We presented a new handcrafted text-based feature generation model that could accurately discriminate between SARS-CoV-2 and Influenza-A. The novel Hamlet [33,34] Pattern is a local texture feature extractor with low time complexity, O n . IChi2 selected the most valuable 340 features among the 1280 features created with HamletPat, thereby effectively reducing the execution time. Using two validation techniques, these selected features were then classified using an SVM with a Gaussian kernel. The calculated confusion matrices according to the validation technique are shown in Figure 5.
The performance of our model for SARS-CoV-2 versus Influenza-A diagnosis is compared with another study in the literature that involved the binary classification of SARS-CoV-2 versus human immunodeficiency virus [9] in Table 3. The HamletPat-based model outperformed the other model on a larger dataset.
Table 3 shows that Afify and Zanaty [9] used a balanced protein sequence dataset with two classes, HIV and COVID-19. They achieved a 99.80% accuracy. We utilized an unbalanced dataset, and our classes are COVID-19 and Influenza-A (which have similar symptoms). Our proposal attained a 99.92% accuracy with a five-fold CV. Moreover, this model is the first text-based feature extractor generation methodology. The high classification capability of the features generated using HamletPat is clearly demonstrated. Moreover, we used a larger dataset than that of Afify and Zanaty’s [9]. This result demonstrates the robust feature generation ability of HamletPat.
Moreover, using the presented HamletPat-based classification model, a decision-support system was created. By incorporating the 340 features selected, the decision support-system could be implemented. A graphical representation of the decision tree (pruning level = 10) for basic decision support is demonstrated in Figure 6.
By only using these nine rules (see Figure 6), 96.84% classification accuracy was attained on the used dataset. These nine rules demonstrated the explainability of the proposed system. By using HamletPat, features were created. Hidden rules were extracted by deploying the created features and a decision tree. These rules were created using features 167, 127, 210, 324, 9, 1, 242, 8, and 17 (see Figure 6). The proposed HamletPat is useful for creating a cognitive model to detect COVID-19. Figure 6 shows that an explainable artificial intelligence (XAI) model was proposed in this work.
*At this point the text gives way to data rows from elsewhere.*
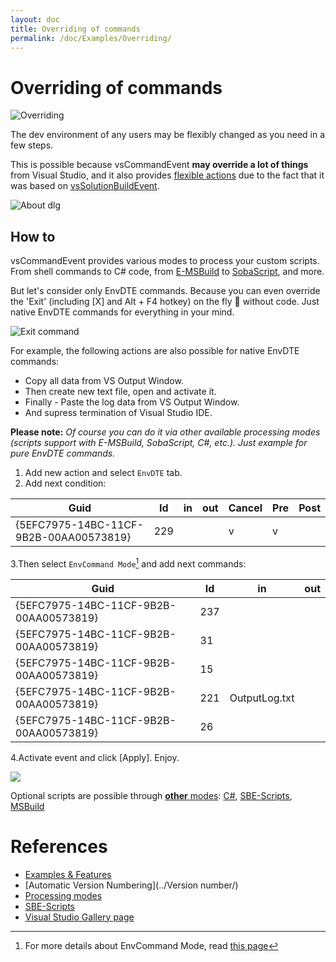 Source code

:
```yaml
---
layout: doc
title: Overriding of commands
permalink: /doc/Examples/Overriding/
---
```


# Overriding of commands

![Overriding](../../Resources/examples/cmds/ill.png)

The dev environment of any users may be flexibly changed as you need in a few steps.

This is possible because vsCommandEvent **may override a lot of things** from Visual Studio, and it also provides [flexible actions](../../Examples/) due to the fact that it was based on [vsSolutionBuildEvent](https://github.com/3F/vsSolutionBuildEvent). 

![About dlg](../../Resources/examples/AboutVS.gif)

## How to

vsCommandEvent provides various modes to process your custom scripts. From shell commands to C# code, from [E-MSBuild](https://github.com/3F/E-MSBuild) to [SobaScript](https://github.com/3F/SobaScript), and more.

But let's consider only EnvDTE commands. Because you can even override the 'Exit' (including [X] and Alt + F4 hotkey) on the fly 🔧 without code. Just native EnvDTE commands for everything in your mind.

![Exit command](../../Resources/examples/cmds/menu.png)

For example, the following actions are also possible for native EnvDTE commands:

* Copy all data from VS Output Window.
* Then create new text file, open and activate it.
* Finally - Paste the log data from VS Output Window.
* And supress termination of Visual Studio IDE.

**Please note:** *Of course you can do it via other available processing modes (scripts support with E-MSBuild, SobaScript, C#, etc.). Just example for pure EnvDTE commands.*

1. Add new action and select `EnvDTE` tab.
2. Add next condition:

 Guid | Id | in | out | Cancel | Pre | Post
------|----|----|-----|--------|-----|-----
{5EFC7975-14BC-11CF-9B2B-00AA00573819} | 229 | | | v | v | 

3.Then select `EnvCommand Mode`[^1] and add next commands:

 Guid | Id | in | out 
------|----|----|-----
{5EFC7975-14BC-11CF-9B2B-00AA00573819} | 237 | | 
{5EFC7975-14BC-11CF-9B2B-00AA00573819} | 31 | | 
{5EFC7975-14BC-11CF-9B2B-00AA00573819} | 15 | | 
{5EFC7975-14BC-11CF-9B2B-00AA00573819} | 221 | OutputLog.txt | 
{5EFC7975-14BC-11CF-9B2B-00AA00573819} | 26 | | 

4.Activate event and click [Apply]. Enjoy.

![](../../Resources/examples/cmds/live.gif)

Optional scripts are possible through [**other** modes](../../Modes/): [C#](../../Modes/CSharp/), [SBE-Scripts](../../Scripts/SBE-Scripts/), [MSBuild](../../Scripts/MSBuild/)

# References

* [Examples & Features](../../Examples/)
* [Automatic Version Numbering](../Version number/)
* [Processing modes](../../Modes/)
* [SBE-Scripts](../../Scripts/SBE-Scripts/)
* [Visual Studio Gallery page](https://visualstudiogallery.msdn.microsoft.com/ad9f19b2-04c0-46fe-9637-9a52ce4ca661/)

[^1]: For more details about EnvCommand Mode, read [this page](../../Modes/EnvCommand/) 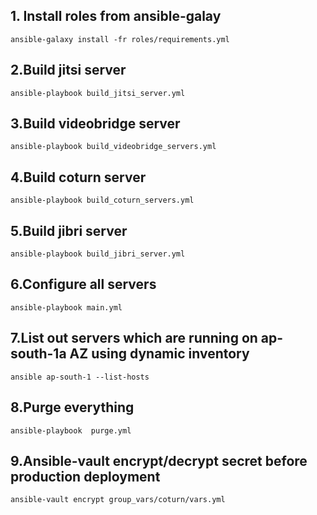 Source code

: ## 1. Install roles from ansible-galay 
```
ansible-galaxy install -fr roles/requirements.yml
```

## 2.Build jitsi server
```
ansible-playbook build_jitsi_server.yml 
```

## 3.Build videobridge server 
```
ansible-playbook build_videobridge_servers.yml 
```

## 4.Build coturn server 
```
ansible-playbook build_coturn_servers.yml 
```

## 5.Build jibri server 
```
ansible-playbook build_jibri_server.yml
```

## 6.Configure all servers 
```
ansible-playbook main.yml
```

## 7.List out servers which are running on ap-south-1a AZ using dynamic inventory
```
ansible ap-south-1 --list-hosts
```

## 8.Purge everything 
```
ansible-playbook  purge.yml
```

## 9.Ansible-vault encrypt/decrypt secret before production deployment  
```
ansible-vault encrypt group_vars/coturn/vars.yml
```
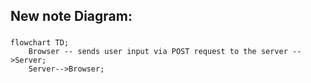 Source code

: ## New note Diagram:

### 

```mermaid
flowchart TD;
    Browser -- sends user input via POST request to the server -->Server;
    Server-->Browser;
    
```

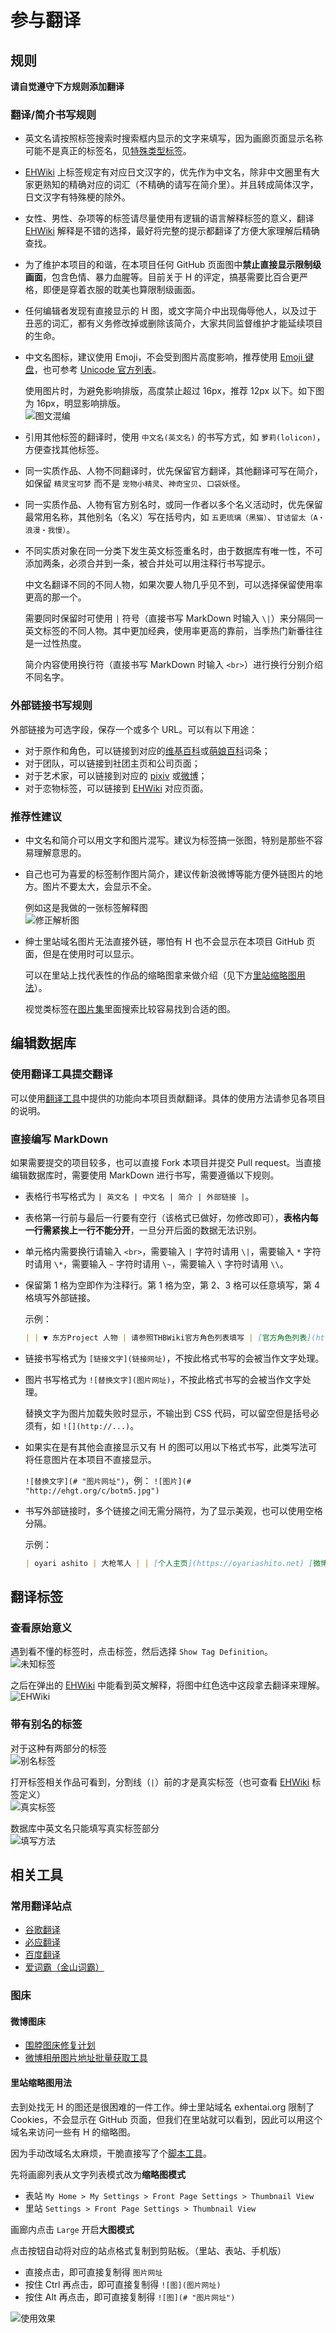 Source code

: 参与翻译
==================

## 规则
**请自觉遵守下方规则添加翻译**

### 翻译/简介书写规则

* 英文名请按照标签搜索时搜索框内显示的文字来填写，因为画廊页面显示名称可能不是真正的标签名，见[特殊类型标签](#特殊类型标签)。

* [EHWiki](https://ehwiki.org/) 上标签规定有对应日文汉字的，优先作为中文名，除非中文圈里有大家更熟知的精确对应的词汇（不精确的请写在简介里）。并且转成简体汉字，日文汉字有特殊梗的除外。
  
* 女性、男性、杂项等的标签请尽量使用有逻辑的语言解释标签的意义，翻译 [EHWiki](https://ehwiki.org/) 解释是不错的选择，最好将完整的提示都翻译了方便大家理解后精确查找。
  
* 为了维护本项目的和谐，在本项目任何 GitHub 页面图中**禁止直接显示限制级画面**，包含色情、暴力血腥等。目前关于 H 的评定，搞基需要比百合更严格，即便是穿着衣服的耽美也算限制级画面。
  
* 任何编辑者发现有直接显示的 H 图，或文字简介中出现侮辱他人，以及过于丑恶的词汇，都有义务修改掉或删除该简介，大家共同监督维护才能延续项目的生命。
  
* 中文名图标，建议使用 Emoji，不会受到图片高度影响，推荐使用 [Emoji 键盘](https://emojikeyboard.org/)，也可参考 [Unicode 官方列表](http://www.unicode.org/Public/emoji/5.0/emoji-test.txt)。  
  
  使用图片时，为避免影响排版，高度禁止超过 16px，推荐 12px 以下。如下图为 16px，明显影响排版。  
  ![图文混编](doc-img/image-in-translation.jpg)

* 引用其他标签的翻译时，使用 `中文名(英文名)` 的书写方式，如 `萝莉(lolicon)`，方便查找其他标签。
  
* 同一实质作品、人物不同翻译时，优先保留官方翻译，其他翻译可写在简介，如保留 `精灵宝可梦` 而不是 `宠物小精灵`、`神奇宝贝`、`口袋妖怪`。
  
* 同一实质作品、人物有官方别名时，或同一作者以多个名义活动时，优先保留最常用名称，其他别名（名义）写在括号内，如 `五更琉璃（黑猫）`、`甘诘留太（A・浪漫・我慢）`。
  
* 不同实质对象在同一分类下发生英文标签重名时，由于数据库有唯一性，不可添加两条，必须合并到一条，被合并处可以用注释行书写提示。  
  
  中文名翻译不同的不同人物，如果次要人物几乎见不到，可以选择保留使用率更高的那一个。 

  需要同时保留时可使用 `|` 符号（直接书写 MarkDown 时输入 `\|`）来分隔同一英文标签的不同人物。其中更加经典，使用率更高的靠前，当季热门新番往往是一过性热度。  

  简介内容使用换行符（直接书写 MarkDown 时输入 `<br>`）进行换行分别介绍不同名字。  

### 外部链接书写规则

外部链接为可选字段，保存一个或多个 URL。可以有以下用途：

* 对于原作和角色，可以链接到对应的[维基百科](https://zh.wikipedia.org/)或[萌娘百科](https://zh.moegirl.org/)词条；
* 对于团队，可以链接到社团主页和公司页面；
* 对于艺术家，可以链接到对应的 [pixiv](https://www.pixiv.net/) 或[微博](http://weibo.com/)；
* 对于恋物标签，可以链接到 [EHWiki](https://ehwiki.org/wiki/Fetish_Listing) 对应页面。

### 推荐性建议

* 中文名和简介可以用文字和图片混写。建议为标签搞一张图，特别是那些不容易理解意思的。
  
* 自己也可为喜爱的标签制作图片简介，建议传新浪微博等能方便外链图片的地方。图片不要太大，会显示不全。  
  
  例如这是我做的一张标签解释图  
  ![修正解析图](http://ww4.sinaimg.cn/large/6c84b2d6jw1f3yuc3f7r7j205k0b43zr.jpg)

* 绅士里站域名图片无法直接外链，哪怕有 H 也不会显示在本项目 GitHub 页面，但是在使用时可以显示。
  
  可以在里站上找代表性的作品的缩略图拿来做介绍（见下方[里站缩略图用法](#里站缩略图用法)）。

  视觉类标签在[图片集](http://exhentai.org/imageset/)里面搜索比较容易找到合适的图。

## 编辑数据库

### 使用翻译工具提交翻译

可以使用[翻译工具](README.md#一般用户)中提供的功能向本项目贡献翻译。具体的使用方法请参见各项目的说明。

### 直接编写 MarkDown

如果需要提交的项目较多，也可以直接 Fork 本项目并提交 Pull request。当直接编辑数据库时，需要使用 MarkDown 进行书写，需要遵循以下规则。
  
* 表格行书写格式为 `| 英文名 | 中文名 | 简介 | 外部链接 |`。
  
* 表格第一行前与最后一行要有空行（该格式已做好，勿修改即可），**表格内每一行需紧挨上一行不能分开**，一旦分开后面的数据无法识别。
  
* 单元格内需要换行请输入 `<br>`，需要输入 `|` 字符时请用 `\|`，需要输入 `*` 字符时请用 `\*`，需要输入 `~` 字符时请用 `\~`，需要输入 `\` 字符时请用 `\\`。
  
* 保留第 1 格为空即作为注释行。第 1 格为空，第 2、3 格可以任意填写，第 4 格填写外部链接。  
  
  示例： 
  ```markdown
  | | ▼ 东方Project 人物 | 请参照THBWiki官方角色列表填写 | [官方角色列表](https://thwiki.cc/官方角色列表) |
  ```  

* 链接书写格式为 `[链接文字](链接网址)`，不按此格式书写的会被当作文字处理。  
  
* 图片书写格式为 `![替换文字](图片网址)`，不按此格式书写的会被当作文字处理。  
  
  替换文字为图片加载失败时显示，不输出到 CSS 代码，可以留空但是括号必须有，如 `![](http://...)`。

* 如果实在是有其他会直接显示又有 H 的图可以用以下格式书写，此类写法可将任意图片在本项目不直接显示。
  
  `![替换文字](# "图片网址")`，例： `![图片](# "http://ehgt.org/c/botm5.jpg")`

* 书写外部链接时，多个链接之间无需分隔符，为了显示美观，也可以使用空格分隔。

  示例： 
  ```markdown
  | oyari ashito | 大枪苇人 | | [个人主页](https://oyariashito.net) [微博](http://weibo.com/oyariashito) |
  ```

## 翻译标签

### 查看原始意义

遇到看不懂的标签时，点击标签，然后选择 `Show Tag Definition`。  
![未知标签](doc-img/show-tag-defination.jpg)

之后在弹出的 [EHWiki](https://ehwiki.org/) 中能看到英文解释，将图中红色选中这段拿去翻译来理解。  
![EHWiki](doc-img/ehwiki.jpg)

### 带有别名的标签

对于这种有两部分的标签  
![别名标签](doc-img/tag-with-alias.jpg)

打开标签相关作品可看到，分割线（`|`）前的才是真实标签（也可查看 [EHWiki](https://ehwiki.org/) 标签定义）    
![真实标签](doc-img/search-of-tag-with-alias.jpg)

数据库中英文名只能填写真实标签部分    
![填写方法](doc-img/tag-in-database.jpg)

## 相关工具
### 常用翻译站点
* [谷歌翻译](http://translate.google.cn/)
* [必应翻译](http://www.bing.com/translator/)
* [百度翻译](http://fanyi.baidu.com/#auto/zh/)
* [爱词霸（金山词霸）](http://www.iciba.com/)

### 图床
#### 微博图床
* [围脖图床修复计划](http://weibotuchuang.sinaapp.com/)
* [微博相册图片地址批量获取工具](https://greasyfork.org/scripts/18036)

#### 里站缩略图用法
去到处找无 H 的图还是很困难的一件工作。绅士里站域名 exhentai.org 限制了 Cookies，不会显示在 GitHub 页面，但我们在里站就可以看到，因此可以用这个域名来访问一些有 H 的缩略图。  

因为手动改域名太麻烦，干脆直接写了个[脚本工具](https://sleazyfork.org/scripts/31743)。  

先将画廊列表从文字列表模式改为**缩略图模式**
* 表站 `My Home > My Settings > Front Page Settings > Thumbnail View`
* 里站 `Settings > Front Page Settings > Thumbnail View`

画廊内点击 `Large` 开启**大图模式**

点击按钮自动将对应的站点格式复制到剪贴板。（里站、表站、手机版）  
* 直接点击，即可直接复制得 `图片网址`
* 按住 Ctrl 再点击，即可直接复制得 `![图](图片网址)`
* 按住 Alt 再点击，即可直接复制得 `![图](# "图片网址")`

![使用效果](doc-img/database-script.jpg)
We were able to create a decision-support system by using these rules (see Figure 6), and this decision-support system can be embedded in a card to develop an embedded system.
The MATLAB codes of the presented pattern generation are given in Appendix A (Table A1 and Table A2).
The advantages and disadvantages of the novel HamletPat-based protein sequence classification model are listed below.
Advantages:
  • Influenza and COVID-19 share similar symptoms, and clinical discrimination is difficult. Therefore, an automated protein-sequence-based model was developed to differentiate the disorders automatically.
  • To our knowledge, HamletPat is the first text-based pattern utilized to create a new feature extraction function.
  • The novel HamletPat-based classification model was trained on a two-class dataset and attained 99.87% and 99.92% accuracy rates by deploying a five-fold CV and hold-out (split ratio 75:25) CV, respectively.
  • The model is simple, it has a low time complexity of O n , and is easy to implement.
Limitations:
  • The model used overlapping blocks with a fixed length of 27. Therefore, the minimum length of the studied protein sequence should be 27 (we used a protein sequence with a length of 100 or greater in the study).
  • We used the SVM classifier with default hyperparameters in the study. The hyperparameters can be further optimized using a metaheuristic optimization model.

5. Conclusions

To discriminate between SARS-CoV-2 and Influenza-A infections, we developed a new automated detection model for the binary classification of protein sequences. The handcrafted classification model used a textual-based pattern to extract 1280 features. IChi2 was used to select the 340 most discriminative features, and an SVM was used for classification using two validation strategies, hold-out (75:25 split ratio) and five-fold CV, which attained 99.92% and 99.87% accuracy rates, respectively. These results suggest that the proposed model has discriminative utility for the binary classification of SARS-CoV-2 vs. Influenza-A on the basis of protein sequences.
Developments in personalized or precision medicine have grown apace in recent years, and medical understanding is evolving with the use of new technologies. As a result, computer-assisted algorithms have become increasingly more relevant and valuable. We hope that our new textual-based feature generation methodology can lend assistance in this regard, and that new-generation explainable artificial intelligence models can be built to aid clinicians [35]. For now, the salutary results of our lightweight, handcrafted classification model suggest that it can be applied as a useful adjunctive screening tool to discriminate between these two important viral respiratory conditions.

Author Contributions

Conceptualization, M.E., M.R.A., A.P.K., N.S., G.M.B., E.A., P.D.B., M.B., I.T., S.D., and T.T.; methodology, M.E., M.R.A., A.P.K., N.S., G.M.B., E.A., P.D.B., M.B., I.T., S.D., and T.T.; software, S.D., and TT.; validation, M.E., M.R.A., A.P.K., N.S., G.M.B., E.A., and P.D.B.; formal analysis, M.E., M.R.A., A.P.K., N.S., and G.M.B.; investigation, M.E., M.R.A., A.P.K., N.S., G.M.B., E.A., and P.D.B.; resources, M.E., M.R.A., A.P.K., N.S., G.M.B., E.A., P.D.B., M.B., I.T., S.D., and T.T.; data curation M.E., M.R.A., A.P.K., N.S., G.M.B., and E.A.; writing—original draft preparation, M.E., M.R.A., A.P.K., N.S., G.M.B., E.A., P.D.B., M.B., I.T., S.D., and T.T.; writing—review and editing, M.E., M.R.A., A.P.K., N.S., G.M.B., E.A., P.D.B., M.B., I.T., S.D., and T.T.; visualization, M.E., M.R.A., A.P.K., N.S., and G.M.B.; supervision, S.D., and T.T.; project administration, S.D., and T.T. All authors have read and agreed to the published version of the manuscript.

Funding

This research received no external funding.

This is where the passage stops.